Chaque fleur donne un fruit : une capsule à cinq loges contenant chacune deux graines et séparées par une fausse cloison plus ou moins ciliée. Ces capsules présentent une légère pointe au sommet. À maturité, les capsules sont plus ou moins déhiscentes selon les variétés.
Les graines sont lisses, plates, oblongues, petites et légères (entre 4 et 7 grammes les mille grains) et de couleur brune à maturité. Elles se terminent par un bec légèrement recourbé.
La graine de lin est riche en huile ; celle-ci représente 35 à 50 % de sa masse sèche. L’acide linolénique (oméga 3) peut représenter 55 à 75 % des acides gras qui composent cette huile.
La distinction variétale se fait essentiellement par les caractères des fleurs et des capsules (couleur des pétales, des étamines et des styles, moucheture des sépales, ciliation des cloisons des capsules, etc.).
Le lin Linum usitatissimum L. possède 15 paires de petits chromosomes (2n = 30). Le génome du lin a été décrypté et publié en 2012.

Historique du lin : Le lin est historiquement l’une des premières espèces cultivées. La plus ancienne fibre de lin au monde est celle trouvée dans la grotte de Dzudzuana en Géorgie remontant à 36 000 ans.
Le berceau de sa domestication reste encore incertain mais c’est sous l’Égypte des pharaons que l’usage du lin a commencé à se développer : sa production, attestée il y a plus de 6 000 ans, servait à confectionner vêtements, tissus funéraires, voiles de bateaux, cordages ou filets. Les graines étaient consommées pour leurs qualités nutritives.
La culture du lin a ensuite essaimé de proche en proche au cours de l’époque néolithique, jusqu’à l’Europe, grâce aux Phéniciens, hardis navigateurs de l’Antiquité.
En France, les Gaulois auraient cultivé le lin dans la vallée de la Lys bien avant la conquête des Gaules par Jules César. Le lin a été introduit par Charlemagne – il fait partie des plantes dont la culture est recommandée dans les domaines royaux dans le capitulaire De Villis (fin du VIIIe ou début du IXe siècle) – et c’est à partir du XIe siècle que son utilisation s’est généralisée. La Tapisserie de Bayeux est l’exemple le plus célèbre de la présence du lin à cette époque.
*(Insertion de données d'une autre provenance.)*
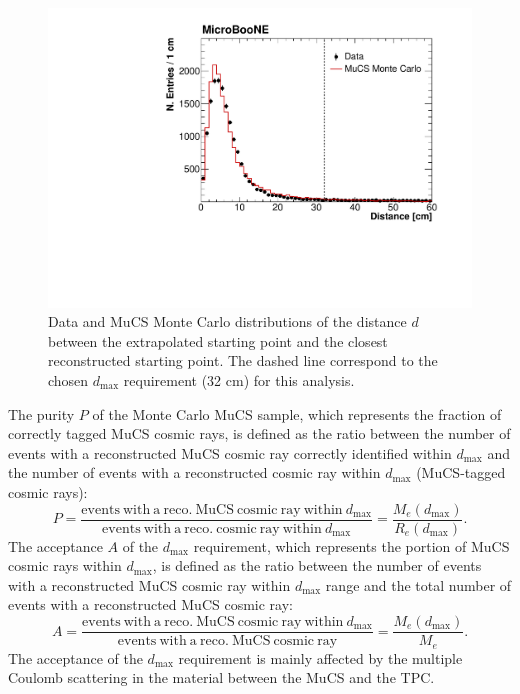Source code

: \documentclass[a4paper,11pt]{article}
\begin{document}
\begin{figure}[htbp]
  \begin{center}
    \includegraphics[width=0.7\linewidth]{figures/dist.pdf}
    \caption{Data and MuCS Monte Carlo distributions of the distance $d$ between the extrapolated starting point and the closest reconstructed starting point. The dashed line correspond to the chosen $d_{\mathrm{max}}$ requirement (32 cm) for this analysis.} \label{fig:dist}
  \end{center}
\end{figure}



The purity $P$ of the Monte Carlo MuCS sample, which represents the fraction of correctly tagged MuCS cosmic rays, is defined as the ratio between the number of events with a reconstructed MuCS cosmic ray correctly identified within $d_{\mathrm{max}}$ and the number of events with a reconstructed cosmic ray within $d_{\mathrm{max}}$ (MuCS-tagged cosmic rays):
\begin{equation}
  P=\frac{\mathrm{events~with~a~reco.~MuCS~cosmic~ray~within~}d_{\mathrm{max}}}{\mathrm{events~with~a~reco.~cosmic~ray~within~}d_{\mathrm{max}}} = \frac{M_{e}(d_{\mathrm{max}})}{R_{e}(d_{\mathrm{max}})}.
\end{equation}
The acceptance $A$ of the $d_{\mathrm{max}}$ requirement, which represents the portion of MuCS cosmic rays within $d_{\mathrm{max}}$, is defined as the ratio between the number of events with a reconstructed MuCS cosmic ray within $d_{\mathrm{max}}$ range and the total number of events with a reconstructed MuCS cosmic ray:
\begin{equation}
  A=\frac{\mathrm{events~with~a~reco.~MuCS~cosmic~ray~within~}d_{\mathrm{max}}}{\mathrm{events~with~a~reco.~MuCS~cosmic~ray}} = \frac{M_{e}(d_{\mathrm{max}})}{M_{e}}.
\end{equation}
The acceptance of the $d_{\mathrm{max}}$ requirement is mainly affected by the multiple Coulomb scattering in the material between the MuCS and the TPC.
\end{document}
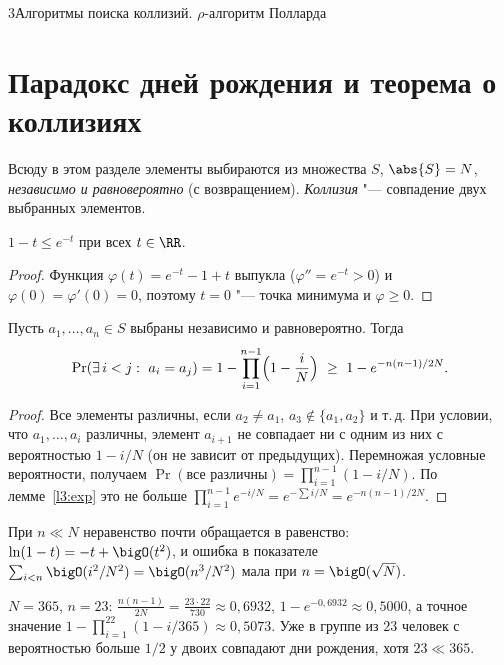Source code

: \begin{lecture}{3}{Алгоритмы поиска коллизий. \texorpdfstring{$\rho$}{ρ}-алгоритм Полларда}
\section{Парадокс дней рождения и теорема о коллизиях}

Всюду в этом разделе элементы выбираются из множества $S$, $\abs{S} = N$, \emph{независимо
и равновероятно} (с возвращением). \emph{Коллизия} "--- совпадение двух выбранных элементов.

\begin{lemma}\label{l3:exp}
$1 - t \le e^{-t}$ при всех $t \in \RR$.
\end{lemma}

\begin{proof}
Функция $\varphi(t) = e^{-t} - 1 + t$ выпукла ($\varphi'' = e^{-t} > 0$) и
$\varphi(0) = \varphi'(0) = 0$, поэтому $t = 0$ "--- точка минимума и $\varphi \ge 0$.
\end{proof}

\begin{theorem}\label{l3:birthday}
Пусть $a_1, \dots, a_n \in S$ выбраны независимо и равновероятно. Тогда
\[
  \Pr(\exists\, i < j:\ a_i = a_j)
  = 1 - \prod_{i=1}^{n-1}\Bigl(1 - \frac iN\Bigr) \ \ge\ 1 - e^{-n(n-1)/2N}.
\]
\end{theorem}

\begin{proof}
Все элементы различны, если $a_2 \ne a_1$, $a_3 \notin \{a_1, a_2\}$ и т.\,д. При условии,
что $a_1, \dots, a_i$ различны, элемент $a_{i+1}$ не совпадает ни с одним из них
с вероятностью $1 - i/N$ (он не зависит от предыдущих). Перемножая условные вероятности,
получаем $\Pr(\text{все различны}) = \prod_{i=1}^{n-1} (1 - i/N)$. По
лемме~\ref{l3:exp} это не больше $\prod_{i=1}^{n-1} e^{-i/N} = e^{-\sum i / N} =
e^{-n(n-1)/2N}$.
\end{proof}

При $n \ll N$ неравенство почти обращается в равенство: $\ln(1 - t) = -t + \bigO(t^2)$,
и ошибка в показателе $\sum_{i<n} \bigO(i^2/N^2) = \bigO(n^3/N^2)$ мала при $n = \bigO(\sqrt N)$.

\begin{example}
$N = 365$, $n = 23$: $\frac{n(n-1)}{2N} = \frac{23 \cdot 22}{730} \approx 0{,}6932$,
$1 - e^{-0{,}6932} \approx 0{,}5000$, а точное значение
$1 - \prod_{i=1}^{22}(1 - i/365) \approx 0{,}5073$. Уже в группе из $23$ человек
с вероятностью больше $1/2$ у двоих совпадают дни рождения, хотя $23 \ll 365$.
\end{example}


\end{lecture}
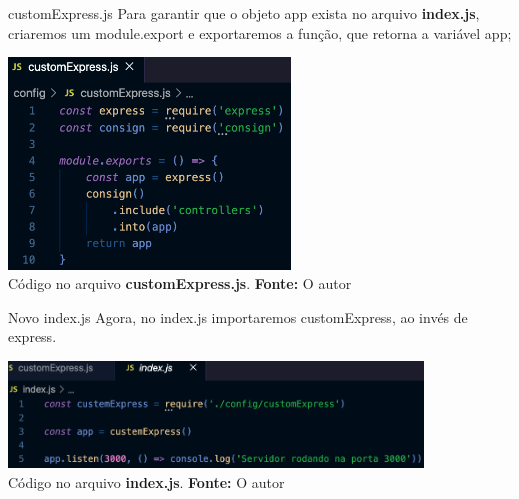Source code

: \documentclass{beamer}
\begin{document}
    \begin{frame}{customExpress.js}
 	Para garantir que o objeto \alert{app} exista no arquivo \textbf{index.js}, criaremos um \alert{module.export} e exportaremos a função, que retorna a variável app; 
        
         \begin{center}
    	\includegraphics[width=75mm]{resources/aula4_10.png}\\
        \tiny{ Código no arquivo \textbf{customExpress.js}. \textbf{Fonte:} O autor}
     \end{center}   
    \end{frame}
    \begin{frame}{Novo index.js}
 	Agora, no index.js importaremos customExpress, ao invés de express.
        
         \begin{center}
    	\includegraphics[width=110mm]{resources/aula4_11.png}\\
        \tiny{ Código no arquivo \textbf{index.js}. \textbf{Fonte:} O autor}
     \end{center}   
    \end{frame}    
\end{document}
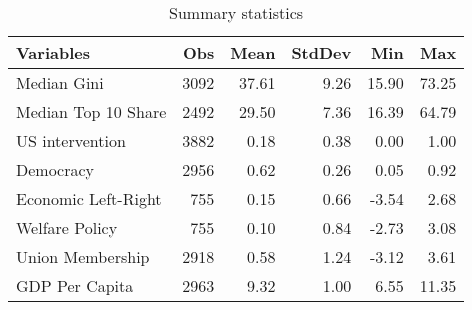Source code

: \begin{table}[ht]
\caption{Summary statistics}
\centering
\begin{tabular}{lrrrrr}
\toprule
 Variables & Obs & Mean & StdDev & Min & Max \\ 
  \midrule
 Median Gini & 3092 & 37.61 & 9.26 & 15.90 & 73.25 \\ 
   Median Top 10 Share & 2492 & 29.50 & 7.36 & 16.39 & 64.79 \\ 
   US intervention & 3882 & 0.18 & 0.38 & 0.00 & 1.00 \\ 
   Democracy & 2956 & 0.62 & 0.26 & 0.05 & 0.92 \\ 
   Economic Left-Right & 755 & 0.15 & 0.66 & -3.54 & 2.68 \\ 
   Welfare Policy & 755 & 0.10 & 0.84 & -2.73 & 3.08 \\ 
   Union Membership & 2918 & 0.58 & 1.24 & -3.12 & 3.61 \\ 
   GDP Per Capita & 2963 & 9.32 & 1.00 & 6.55 & 11.35 \\ 
   \bottomrule
\end{tabular}

\end{table}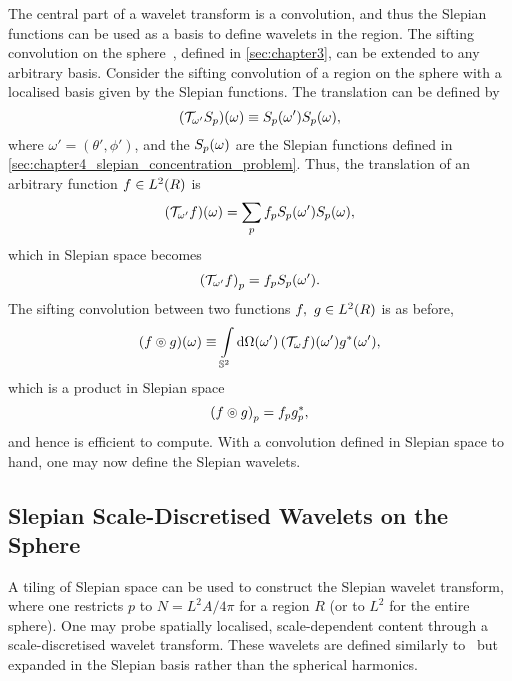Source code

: The central part of a wavelet transform is a convolution, and thus the Slepian functions can be used as a basis to define wavelets in the region.
The sifting convolution on the sphere~\cite{Roddy2021}, defined in \cref{sec:chapter3}, can be extended to any arbitrary basis.
Consider the sifting convolution of a region on the sphere with a localised basis given by the Slepian functions.
The translation can be defined by
%
\begin{equation}
	\pixel{(\translation{\omega'}\slepian{S})}
	\equiv \pixel[']{\slepian{S}} \pixel{\slepian{S}},
\end{equation}
%
where \(\omega'=(\theta',\phi')\), and the \(\pixel{\slepian{S}}\) are the Slepian functions defined in \cref{sec:chapter4_slepian_concentration_problem}.
Thus, the translation of an arbitrary function \(f \in \hilbert{R}\) is
%
\begin{equation}
	\pixel{(\translation{\omega'}f)} = \slepianSum \slepian{f} \pixel[']{\slepian{S}} \pixel{\slepian{S}},
\end{equation}
%
which in Slepian space becomes
%
\begin{equation}
	\slepian{(\translation{\omega'}f)} = \slepian{f} \pixel[']{\slepian{S}}.
\end{equation}
%
The sifting convolution between two functions \(f,\ g \in \hilbert{R}\) is as before, \ie{}
%
\begin{equation}
	\pixel{\convolution{f}{g}}
	\equiv \integrateSphere{\omega'} \pixel[']{(\translation{\omega}f)} \pixel[']{\conj{g}},
\end{equation}
%
which is a product in Slepian space
%
\begin{equation}
	\slepian{\convolution{f}{g}}
	= \slepian{f} \conj{\slepian{g}},
\end{equation}
%
and hence is efficient to compute.
With a convolution defined in Slepian space to hand, one may now define the Slepian wavelets.

\subsection{Slepian Scale-Discretised Wavelets on the Sphere}\label{sec:chapter4_slepian_scale_discretised_wavelets_sphere}

A tiling of Slepian space can be used to construct the Slepian wavelet transform, where one restricts \(p\) to \(N=L^{2}A/4\pi{}\) for a region \(R\) (or to \(L^{2}\) for the entire sphere).
One may probe spatially localised, scale-dependent content through a scale-discretised wavelet transform.
These wavelets are defined similarly to~\cite{Wiaux2008,McEwen2018} but expanded in the Slepian basis rather than the spherical harmonics.

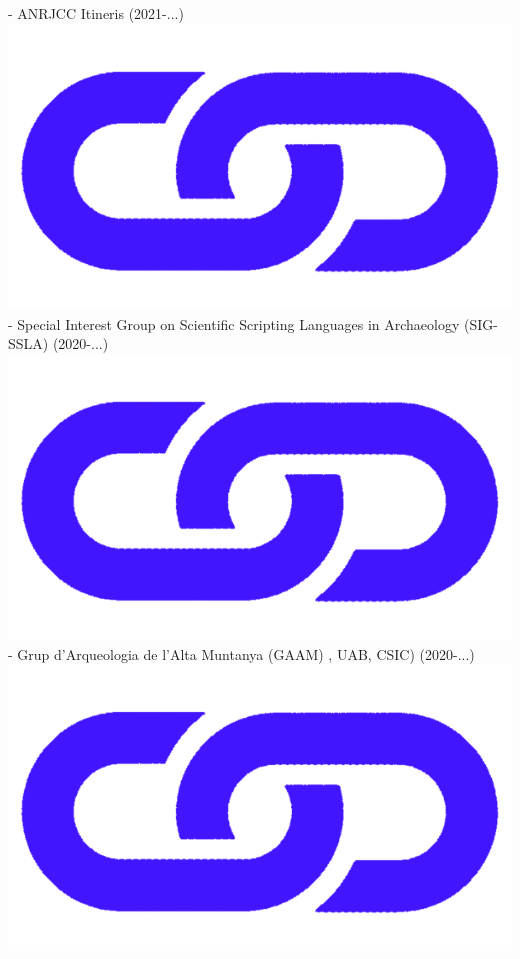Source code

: \documentclass{article}
\begin{document}
- ANRJCC Itineris (2021-...) \href{https://anr.fr/Project-ANR-21-CE27-0010}{\includegraphics[scale=0.02]{link_darkblue.png}}\\ 
- Special Interest Group on Scientific Scripting Languages in Archaeology (SIG-SSLA) (2020-...) \href{https://sslarch.github.io/}{\includegraphics[scale=0.02]{link_darkblue.png}}\\ 
- Grup d'Arqueologia de l'Alta Muntanya (GAAM) , UAB, CSIC) (2020-...)\href{https://arqueologiademuntanya.wordpress.com/}{\includegraphics[scale=0.02]{link_darkblue.png}}\\ 
\end{document}

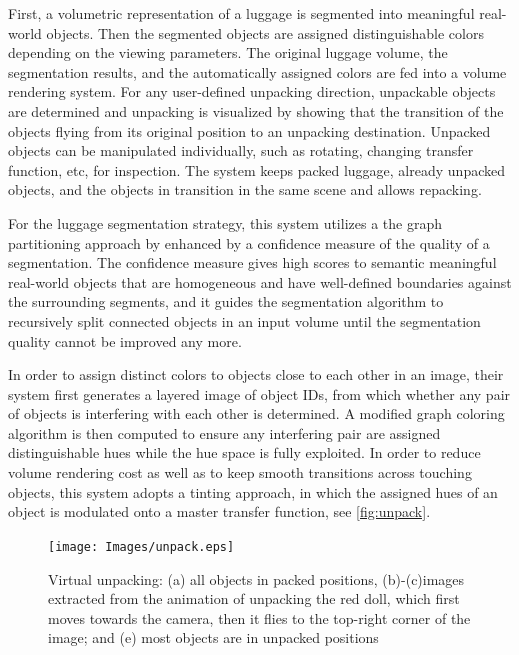 First, a volumetric representation of a luggage is
segmented into meaningful real-world objects. Then the segmented
objects are assigned distinguishable colors depending on the viewing
parameters. The original luggage volume, the segmentation
results, and the automatically assigned colors are fed into a volume
rendering system. For any user-defined unpacking direction,
unpackable objects are determined and unpacking is visualized by
showing that the transition of the objects flying from its original
position to an unpacking destination. Unpacked objects can be manipulated
individually, such as rotating, changing transfer function,
etc, for inspection. The system keeps packed luggage, already unpacked
objects, and the objects in transition in the same scene and
allows repacking.

For the luggage segmentation strategy, this system utilizes a the
graph partitioning approach by \cite{1580491} enhanced
by a confidence measure of the quality of a segmentation. The
confidence measure gives high scores to semantic meaningful real-world
objects that are homogeneous and have well-defined boundaries
against the surrounding segments, and it guides the segmentation algorithm to recursively split connected objects in an input
volume until the segmentation quality cannot be improved any more.

In order to assign distinct colors to objects close to each other in
an image, their system first generates a layered image of object IDs,
from which whether any pair of objects is interfering with each other
is determined. A modified graph coloring algorithm is then computed
to ensure any interfering pair are assigned distinguishable
hues while the hue space is fully exploited. In order to reduce volume rendering cost as well as to keep smooth transitions across
touching objects, this system adopts a tinting approach, in which the assigned
hues of an object is modulated onto a master transfer function, see \autoref{fig:unpack}.


\begin{figure}
\centering
\texttt{[image: Images/unpack.eps]}
\caption[ unpack]{Virtual unpacking: (a) all objects in packed positions, (b)-(c)images extracted from the animation of unpacking the red doll, which
first moves towards the camera, then it flies to the top-right corner of the image; and (e) most objects are in unpacked positions}
\label{fig:unpack}
\end{figure}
En ce temps-là, le lin était considéré comme une plante magique associée à la magie blanche. Au XIIIe siècle, l’école de médecine de Salerne indique que « rôties, les graines de lin sont diurétiques et apéritives ».
Au XIIIe siècle, sa culture s’est développée dans les Flandres, la Bretagne et l’Anjou. Entre le XVIe siècle et le début du XXe siècle, se met en place un commerce de semences de lin entre la Livonie (territoire des États baltes actuels) et la Bretagne.
C’est au XVIIe siècle que l’utilisation du lin a atteint son apogée. Il entrait alors dans la fabrication des toiles fines de Cambrai, des toiles dites « Bretagne superfine », des dentelles comme celles du point d’Alençon, des blouses, des chemises, des mouchoirs. Les surfaces cultivées ont atteint 300 000 ha, avec un rendement de 600 kg de fibres par hectare. Louis XIV, par l’abolition de l’édit de Nantes, entraîne l’exil de nombreux huguenots qui ont emporté avec eux leur savoir-faire de la liniculture en Irlande (avec son berceau Lisburn), en Suisse ou aux Pays-Bas. L’importation de grands volumes de coton a vu cette fibre remplacer progressivement le lin au cours du XVIIe siècle (à la fin de ce siècle, 18 % des fibres textiles étaient en lin, 78 % en laine).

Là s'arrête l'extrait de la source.